## [YOUR INSTRUCTIONS]
Every line below that includes the word "flux" needs to be copied.

## [AVAILABLE DATA]
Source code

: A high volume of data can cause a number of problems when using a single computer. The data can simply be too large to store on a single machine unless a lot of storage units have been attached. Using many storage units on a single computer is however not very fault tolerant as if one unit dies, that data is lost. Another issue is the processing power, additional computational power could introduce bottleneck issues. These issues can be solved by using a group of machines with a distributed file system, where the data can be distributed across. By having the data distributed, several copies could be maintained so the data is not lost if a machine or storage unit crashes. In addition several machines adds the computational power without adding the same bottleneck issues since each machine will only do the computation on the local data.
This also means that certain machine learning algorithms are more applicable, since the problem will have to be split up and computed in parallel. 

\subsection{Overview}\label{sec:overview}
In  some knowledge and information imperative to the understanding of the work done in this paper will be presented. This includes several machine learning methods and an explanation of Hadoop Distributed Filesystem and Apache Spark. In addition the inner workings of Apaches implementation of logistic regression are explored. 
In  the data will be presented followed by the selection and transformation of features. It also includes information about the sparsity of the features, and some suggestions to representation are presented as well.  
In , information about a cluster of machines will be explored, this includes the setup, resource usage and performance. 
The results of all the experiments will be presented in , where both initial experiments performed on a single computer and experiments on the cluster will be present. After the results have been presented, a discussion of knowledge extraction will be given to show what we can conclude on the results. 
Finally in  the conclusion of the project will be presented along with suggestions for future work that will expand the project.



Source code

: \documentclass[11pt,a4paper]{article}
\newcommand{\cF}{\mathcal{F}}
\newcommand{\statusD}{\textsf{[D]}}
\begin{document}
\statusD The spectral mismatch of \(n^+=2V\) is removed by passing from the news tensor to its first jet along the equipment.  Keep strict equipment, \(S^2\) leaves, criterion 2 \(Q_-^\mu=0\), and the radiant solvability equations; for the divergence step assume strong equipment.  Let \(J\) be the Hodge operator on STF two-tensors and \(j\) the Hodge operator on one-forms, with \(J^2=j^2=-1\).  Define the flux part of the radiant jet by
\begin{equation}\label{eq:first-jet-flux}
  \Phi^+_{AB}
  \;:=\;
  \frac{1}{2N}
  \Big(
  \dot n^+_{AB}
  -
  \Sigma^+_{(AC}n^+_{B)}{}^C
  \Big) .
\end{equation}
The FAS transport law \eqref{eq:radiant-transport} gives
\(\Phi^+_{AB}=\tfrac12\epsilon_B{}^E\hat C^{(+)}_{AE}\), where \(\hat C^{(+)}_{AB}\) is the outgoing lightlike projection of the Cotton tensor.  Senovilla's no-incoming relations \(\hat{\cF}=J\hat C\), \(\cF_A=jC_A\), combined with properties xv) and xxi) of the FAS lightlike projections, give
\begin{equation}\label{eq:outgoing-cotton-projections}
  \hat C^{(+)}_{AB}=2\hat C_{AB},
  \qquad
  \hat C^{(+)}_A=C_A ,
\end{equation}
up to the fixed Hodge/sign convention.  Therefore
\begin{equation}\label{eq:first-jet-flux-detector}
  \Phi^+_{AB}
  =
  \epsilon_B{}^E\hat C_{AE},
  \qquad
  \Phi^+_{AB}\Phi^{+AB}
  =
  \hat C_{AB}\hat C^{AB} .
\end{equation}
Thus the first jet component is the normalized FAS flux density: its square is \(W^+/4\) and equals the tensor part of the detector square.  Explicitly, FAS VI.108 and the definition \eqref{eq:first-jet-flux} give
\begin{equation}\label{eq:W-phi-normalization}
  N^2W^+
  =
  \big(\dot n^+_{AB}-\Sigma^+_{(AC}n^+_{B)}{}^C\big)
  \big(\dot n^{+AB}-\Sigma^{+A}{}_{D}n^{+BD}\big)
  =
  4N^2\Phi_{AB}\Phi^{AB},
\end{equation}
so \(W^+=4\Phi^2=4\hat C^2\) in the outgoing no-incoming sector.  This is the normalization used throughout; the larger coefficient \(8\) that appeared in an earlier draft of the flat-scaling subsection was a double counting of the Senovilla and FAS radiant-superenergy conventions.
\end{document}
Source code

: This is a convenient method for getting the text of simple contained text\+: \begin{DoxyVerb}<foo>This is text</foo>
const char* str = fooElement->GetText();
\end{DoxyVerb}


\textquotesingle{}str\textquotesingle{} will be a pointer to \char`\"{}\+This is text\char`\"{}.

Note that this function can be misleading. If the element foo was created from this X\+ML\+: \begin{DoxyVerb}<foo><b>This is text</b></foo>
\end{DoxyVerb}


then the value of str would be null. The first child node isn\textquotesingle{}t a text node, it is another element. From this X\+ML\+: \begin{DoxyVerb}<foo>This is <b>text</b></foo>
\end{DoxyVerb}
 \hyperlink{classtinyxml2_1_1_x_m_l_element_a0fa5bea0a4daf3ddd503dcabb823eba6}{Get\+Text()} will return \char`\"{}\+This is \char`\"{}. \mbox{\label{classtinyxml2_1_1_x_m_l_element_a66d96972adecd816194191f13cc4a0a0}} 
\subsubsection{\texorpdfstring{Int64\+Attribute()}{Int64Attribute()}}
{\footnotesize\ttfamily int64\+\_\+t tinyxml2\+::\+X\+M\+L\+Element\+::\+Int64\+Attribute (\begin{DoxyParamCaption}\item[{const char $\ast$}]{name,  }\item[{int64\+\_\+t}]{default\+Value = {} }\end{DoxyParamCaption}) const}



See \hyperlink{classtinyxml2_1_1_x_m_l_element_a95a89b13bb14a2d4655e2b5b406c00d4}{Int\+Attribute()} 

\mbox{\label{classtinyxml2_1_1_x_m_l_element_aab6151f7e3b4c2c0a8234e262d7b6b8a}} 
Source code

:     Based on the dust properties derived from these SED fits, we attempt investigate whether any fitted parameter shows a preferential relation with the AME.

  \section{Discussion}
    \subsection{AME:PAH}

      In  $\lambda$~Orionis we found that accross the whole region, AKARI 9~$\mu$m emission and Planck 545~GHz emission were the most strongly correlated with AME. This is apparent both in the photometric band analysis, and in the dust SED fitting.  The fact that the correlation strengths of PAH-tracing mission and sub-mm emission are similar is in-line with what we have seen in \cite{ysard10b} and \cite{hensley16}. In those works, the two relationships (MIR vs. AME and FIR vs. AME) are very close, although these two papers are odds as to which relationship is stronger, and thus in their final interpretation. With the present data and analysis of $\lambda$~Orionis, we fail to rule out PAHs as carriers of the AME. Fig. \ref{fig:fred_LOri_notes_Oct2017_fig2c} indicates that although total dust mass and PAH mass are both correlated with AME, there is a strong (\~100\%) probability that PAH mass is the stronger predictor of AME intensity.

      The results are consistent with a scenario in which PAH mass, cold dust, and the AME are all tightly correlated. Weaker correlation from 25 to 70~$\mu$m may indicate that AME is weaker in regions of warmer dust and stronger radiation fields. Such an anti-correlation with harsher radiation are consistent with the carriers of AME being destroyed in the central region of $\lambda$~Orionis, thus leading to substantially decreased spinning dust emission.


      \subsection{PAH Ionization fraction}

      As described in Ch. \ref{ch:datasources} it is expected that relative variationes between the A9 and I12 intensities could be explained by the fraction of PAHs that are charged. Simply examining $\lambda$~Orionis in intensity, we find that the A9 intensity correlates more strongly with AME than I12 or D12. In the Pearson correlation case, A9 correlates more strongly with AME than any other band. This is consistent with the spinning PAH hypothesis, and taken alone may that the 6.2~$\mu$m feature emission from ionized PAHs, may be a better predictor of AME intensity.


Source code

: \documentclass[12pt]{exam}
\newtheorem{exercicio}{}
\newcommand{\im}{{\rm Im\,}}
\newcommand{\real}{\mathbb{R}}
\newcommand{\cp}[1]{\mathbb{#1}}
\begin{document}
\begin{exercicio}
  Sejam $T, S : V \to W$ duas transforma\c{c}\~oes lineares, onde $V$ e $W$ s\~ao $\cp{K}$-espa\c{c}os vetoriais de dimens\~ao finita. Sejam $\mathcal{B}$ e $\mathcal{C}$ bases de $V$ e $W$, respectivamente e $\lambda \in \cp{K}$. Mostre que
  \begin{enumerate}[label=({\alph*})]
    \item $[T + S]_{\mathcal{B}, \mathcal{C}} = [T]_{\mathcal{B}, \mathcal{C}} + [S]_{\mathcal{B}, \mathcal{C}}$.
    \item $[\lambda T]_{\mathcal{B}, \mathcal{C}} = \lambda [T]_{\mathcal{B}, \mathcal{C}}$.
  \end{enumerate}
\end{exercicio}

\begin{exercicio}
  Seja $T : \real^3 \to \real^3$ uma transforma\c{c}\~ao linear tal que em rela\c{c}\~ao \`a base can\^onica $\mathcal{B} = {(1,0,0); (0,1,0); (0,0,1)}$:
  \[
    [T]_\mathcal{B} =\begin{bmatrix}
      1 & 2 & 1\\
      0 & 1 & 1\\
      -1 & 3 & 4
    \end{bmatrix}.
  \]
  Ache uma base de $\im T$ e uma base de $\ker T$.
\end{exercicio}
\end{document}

## [RESPONSE AREA]
\statusD The spectral mismatch of \(n^+=2V\) is removed by passing from the news tensor to its first jet along the equipment.  Keep strict equipment, \(S^2\) leaves, criterion 2 \(Q_-^\mu=0\), and the radiant solvability equations; for the divergence step assume strong equipment.  Let \(J\) be the Hodge operator on STF two-tensors and \(j\) the Hodge operator on one-forms, with \(J^2=j^2=-1\).  Define the flux part of the radiant jet by
\begin{equation}\label{eq:first-jet-flux}
\begin{equation}\label{eq:first-jet-flux-detector}
Thus the first jet component is the normalized FAS flux density: its square is \(W^+/4\) and equals the tensor part of the detector square.  Explicitly, FAS VI.108 and the definition \eqref{eq:first-jet-flux} give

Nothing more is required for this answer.